Logic and MRF circuitry for labeling occluding and thinline visual contours
This paper presents representation and logic for labeling contrast edges and ridges in visual scenes in terms of both surface occlusion (border ownership) and thinline objects. In natural scenes, thinline objects include sticks and wires, while in human graphical communication thinlines include connectors, dividers, and other abstract devices. Our analysis is directed at both natural and graphical domains. The basic problem is to formulate the logic of the interactions among local image events, specifically contrast edges, ridges, junctions, and alignment relations, such as to encode the natural constraints among these events in visual scenes.
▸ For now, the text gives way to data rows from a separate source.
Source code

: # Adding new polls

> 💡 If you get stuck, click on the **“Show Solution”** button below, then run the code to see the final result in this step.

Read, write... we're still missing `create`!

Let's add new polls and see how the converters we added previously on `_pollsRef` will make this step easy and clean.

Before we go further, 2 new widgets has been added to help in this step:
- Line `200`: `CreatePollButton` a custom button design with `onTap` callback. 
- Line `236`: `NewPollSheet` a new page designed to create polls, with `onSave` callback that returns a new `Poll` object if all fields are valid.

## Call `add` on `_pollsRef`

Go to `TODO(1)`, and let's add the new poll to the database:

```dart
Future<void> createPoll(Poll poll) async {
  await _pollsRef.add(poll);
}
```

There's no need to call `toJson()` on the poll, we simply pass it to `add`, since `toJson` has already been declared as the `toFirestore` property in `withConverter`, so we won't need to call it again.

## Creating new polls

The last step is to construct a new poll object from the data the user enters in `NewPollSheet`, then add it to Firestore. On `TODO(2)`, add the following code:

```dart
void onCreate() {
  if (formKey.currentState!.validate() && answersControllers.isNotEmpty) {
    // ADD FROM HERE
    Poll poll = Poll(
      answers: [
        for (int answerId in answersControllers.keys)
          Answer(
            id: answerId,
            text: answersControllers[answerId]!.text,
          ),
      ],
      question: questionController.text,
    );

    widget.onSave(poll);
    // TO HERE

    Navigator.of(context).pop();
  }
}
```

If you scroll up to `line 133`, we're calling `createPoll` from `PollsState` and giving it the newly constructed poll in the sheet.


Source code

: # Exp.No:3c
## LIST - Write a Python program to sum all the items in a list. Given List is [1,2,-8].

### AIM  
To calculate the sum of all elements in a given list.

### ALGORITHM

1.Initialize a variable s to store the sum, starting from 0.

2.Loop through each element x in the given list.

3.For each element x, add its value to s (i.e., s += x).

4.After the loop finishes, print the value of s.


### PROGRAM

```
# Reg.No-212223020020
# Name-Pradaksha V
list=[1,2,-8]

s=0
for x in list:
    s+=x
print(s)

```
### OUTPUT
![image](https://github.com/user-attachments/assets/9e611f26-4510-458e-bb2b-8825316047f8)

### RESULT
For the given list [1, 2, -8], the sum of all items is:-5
In a sparse heterogeneous Markov Random Field framework, we define a set of interpretation nodes and energy/potential functions among them. The minimum energy configuration found by Loopy Belief Propagation is shown to correspond to preferred human interpretation across a wide range of prototypical examples including important illusory contour figures such as the Kanizsa Triangle, as well as more difficult examples. In practical terms, the approach delivers correct interpretations of inherently ambiguous hand-drawn box-and-connector diagrams at low computational cost.
Saund, E. Logic and MRF circuitry for labeling occluding and thinline visual contours. 19th Annual Conference on Neural Information Processing Systems (NIPS 2005); 2005 December 5-9; Vancouver; BC; Canada.